Maybe! There is a penalty if you choose to sign up for Part D after you’re Medicare-eligible. At the moment, that penalty is $35.63 for each month you did not have Part D coverage after you turned 65. In Medicare Advantage plans, Part D can be purchased as part of the package. Otherwise it’s offered as a stand-alone policy. The costs and coverage vary, but generally the initial benefit covers about 75% of the script cost while you pay the remainder. Of course, if your plan has a deductible, that’s paid out of pocket first. You may have heard of the ‘donut hole’ coverage gap in Part D. This refers to a gap in coverage where, once you reach $3,750, the percentage of coverage varies based on whether your script is brand name or generic. More comprehensive coverage then kicks back in once your Rx spending reaches $5,000. Luckily, this gap will close in 2020.

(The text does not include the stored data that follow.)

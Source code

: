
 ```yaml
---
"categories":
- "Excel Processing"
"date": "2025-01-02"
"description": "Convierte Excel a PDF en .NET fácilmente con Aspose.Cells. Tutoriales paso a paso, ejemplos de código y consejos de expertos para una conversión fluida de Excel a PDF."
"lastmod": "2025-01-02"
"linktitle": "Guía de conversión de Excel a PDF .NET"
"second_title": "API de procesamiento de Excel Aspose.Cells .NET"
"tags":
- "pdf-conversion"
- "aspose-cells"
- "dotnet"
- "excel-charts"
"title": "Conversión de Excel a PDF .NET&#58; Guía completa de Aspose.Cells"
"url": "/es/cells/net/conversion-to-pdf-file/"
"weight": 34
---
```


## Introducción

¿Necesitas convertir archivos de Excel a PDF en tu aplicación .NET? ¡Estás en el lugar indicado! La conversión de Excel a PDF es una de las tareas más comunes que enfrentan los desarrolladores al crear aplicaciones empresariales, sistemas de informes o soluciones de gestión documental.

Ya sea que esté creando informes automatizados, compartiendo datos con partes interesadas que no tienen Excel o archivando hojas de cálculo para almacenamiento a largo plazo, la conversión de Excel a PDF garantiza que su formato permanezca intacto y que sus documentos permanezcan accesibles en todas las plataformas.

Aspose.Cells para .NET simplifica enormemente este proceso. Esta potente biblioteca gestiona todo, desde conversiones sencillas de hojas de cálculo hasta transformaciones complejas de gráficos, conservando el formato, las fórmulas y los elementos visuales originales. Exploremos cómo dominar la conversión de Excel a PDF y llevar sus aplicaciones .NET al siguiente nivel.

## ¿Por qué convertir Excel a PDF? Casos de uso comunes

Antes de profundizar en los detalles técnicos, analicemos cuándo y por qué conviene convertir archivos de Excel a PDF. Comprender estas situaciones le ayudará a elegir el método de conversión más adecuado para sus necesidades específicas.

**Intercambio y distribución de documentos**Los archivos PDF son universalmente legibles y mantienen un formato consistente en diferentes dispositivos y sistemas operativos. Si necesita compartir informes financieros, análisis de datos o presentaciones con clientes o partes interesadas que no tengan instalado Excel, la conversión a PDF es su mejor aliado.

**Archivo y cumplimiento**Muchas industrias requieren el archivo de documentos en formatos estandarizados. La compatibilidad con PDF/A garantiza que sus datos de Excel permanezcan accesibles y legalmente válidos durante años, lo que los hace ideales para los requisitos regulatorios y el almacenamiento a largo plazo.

Here’s a side by side comparison of Medigap and Medicare Advantage. For both plans, you must be enrolled in Medicare A and B.

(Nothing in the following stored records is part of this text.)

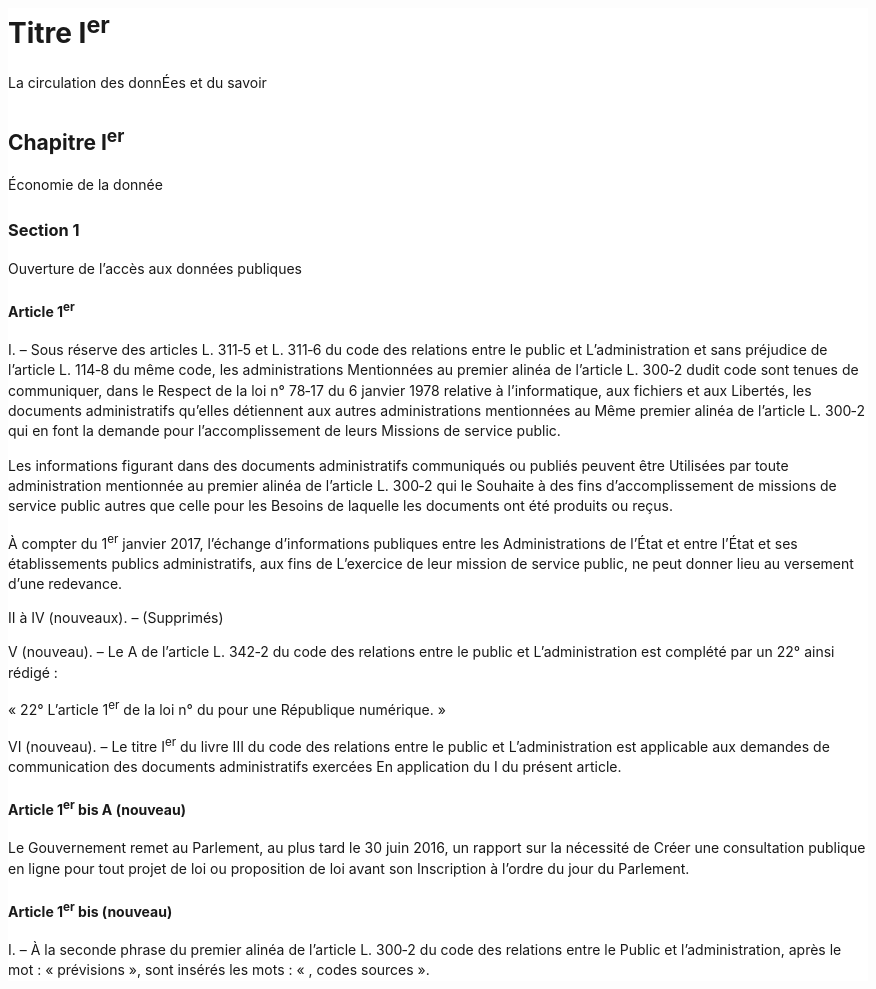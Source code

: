 # Titre I<sup>er</sup>

La circulation des donnÉes et du savoir

## Chapitre I<sup>er</sup>

Économie de la donnée

### Section 1

Ouverture de l’accès aux données publiques

#### Article 1<sup>er</sup>

I. – Sous réserve des articles L. 311‑5 et L. 311‑6 du code des relations entre le public et
L’administration et sans préjudice de l’article L. 114‑8 du même code, les administrations
Mentionnées au premier alinéa de l’article L. 300‑2 dudit code sont tenues de communiquer, dans le
Respect de la loi n° 78‑17 du 6 janvier 1978 relative à l’informatique, aux fichiers et aux
Libertés, les documents administratifs qu’elles détiennent aux autres administrations mentionnées au
Même premier alinéa de l’article L. 300‑2 qui en font la demande pour l’accomplissement de leurs
Missions de service public.

Les informations figurant dans des documents administratifs communiqués ou publiés peuvent être
Utilisées par toute administration mentionnée au premier alinéa de l’article L. 300‑2 qui le
Souhaite à des fins d’accomplissement de missions de service public autres que celle pour les
Besoins de laquelle les documents ont été produits ou reçus.

À compter du 1<sup>er</sup> janvier 2017, l’échange d’informations publiques entre les
Administrations de l’État et entre l’État et ses établissements publics administratifs, aux fins de
L’exercice de leur mission de service public, ne peut donner lieu au versement d’une redevance.

II à IV (nouveaux). – (Supprimés)

V (nouveau). – Le A de l’article L. 342‑2 du code des relations entre le public et
L’administration est complété par un 22° ainsi rédigé :

« 22° L’article 1<sup>er</sup> de la loi n° du pour une République numérique. »

VI (nouveau). – Le titre I<sup>er</sup> du livre III du code des relations entre le public et
L’administration est applicable aux demandes de communication des documents administratifs exercées
En application du I du présent article.

#### Article 1<sup>er</sup> bis A (nouveau)

Le Gouvernement remet au Parlement, au plus tard le 30 juin 2016, un rapport sur la nécessité de
Créer une consultation publique en ligne pour tout projet de loi ou proposition de loi avant son
Inscription à l’ordre du jour du Parlement.

#### Article 1<sup>er</sup> bis (nouveau)

I. – À la seconde phrase du premier alinéa de l’article L. 300‑2 du code des relations entre le
Public et l’administration, après le mot : « prévisions », sont insérés les mots : « , codes sources
».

|Medigap (aka, Medicare Supplement)||Medicare Advantage (aka, Part C)|
|Sign Up Window||30 days from age 65||60 days from age 65|
|Pay Structure||Serves as secondary insurance to Medicare||Serves as primary insurance as Medicare pays your provider through the plan|
|How to get it||Sold through private insurance companies||Available when you’re first eligible for Medicare AND annually during fall enrollment.|
|Part D||Not included in the policy; can be purchased as a standalone plan.||You’re able to bundle Part D with this plan.|
|Premiums||Vary in price, usually increase with age health.||All premiums the same regardless of age, gender and health.|
|Other Costs||No co-pay costs (generally) at time of service; out of pocket max for only a couple of plans.||Co-pays due for most services; most plans have out of pocket maximums.|
|Provider Choices||You can see any provider that accepts Medicare. Might be tough to find providers that are accepting new patients in some areas.||These plans use provider networks (HMO, PPO, PFF).|
|Acceptance and Renewability||Guaranteed acceptance when first eligible for Medicare. You can renew the plan as long as you don’t lapse in premium payments.||Benefits may change annually (though not common without action from you). These plans will not accept individuals with End Stage Renal Disease (ESRD).|
|Best For…||Travelers or snowbirds who need flexibility in their provider. Those with high-cost or frequent care needs. Those who have strong ties to their doctors and need flexibility on their drug plan.||Those who can’t find a Medicare provider otherwise. Those who don’t have many health issues and see their doctor infrequently. Those who prefer a pre-packaged and simplified choice.|
When deciding which route might be right for you, a good place to start may be to ask your existing doctor(s) if they have parameters on the plans they accept. You may also have some coverage available through your employer. Oregon PERS employees, for example, often have workshops to help their Medicare-eligible employees navigate their options. Also keep in mind that Medicare Advantage plans are different depending on which county you live in. If a move is in your future, assure that your plan will follow. If you want to visit a class like the one I took with my folks, check out the SHIBA class schedule. While on their site, you can also book and free, one on one consultation to review your options. That’s the route my parents are going.
Want to search for a plan that’s unique to you and your area? Click here. Prefer to talk to someone on the phone? Medicare experts are available 24/7 at 1-800-MEDICARE. Want to get a handle on plans and providers available in Oregon? Click here. If you’re feeling overwhelmed, we welcome the opportunity to help you navigate this often complex area of planning.
If you’re already signed up for Medicare, don’t forget to keep your eyes peeled for your new cards. Beginning April of this year, Medicare will begin releasing new cards that will no longer have your Social Security number on them.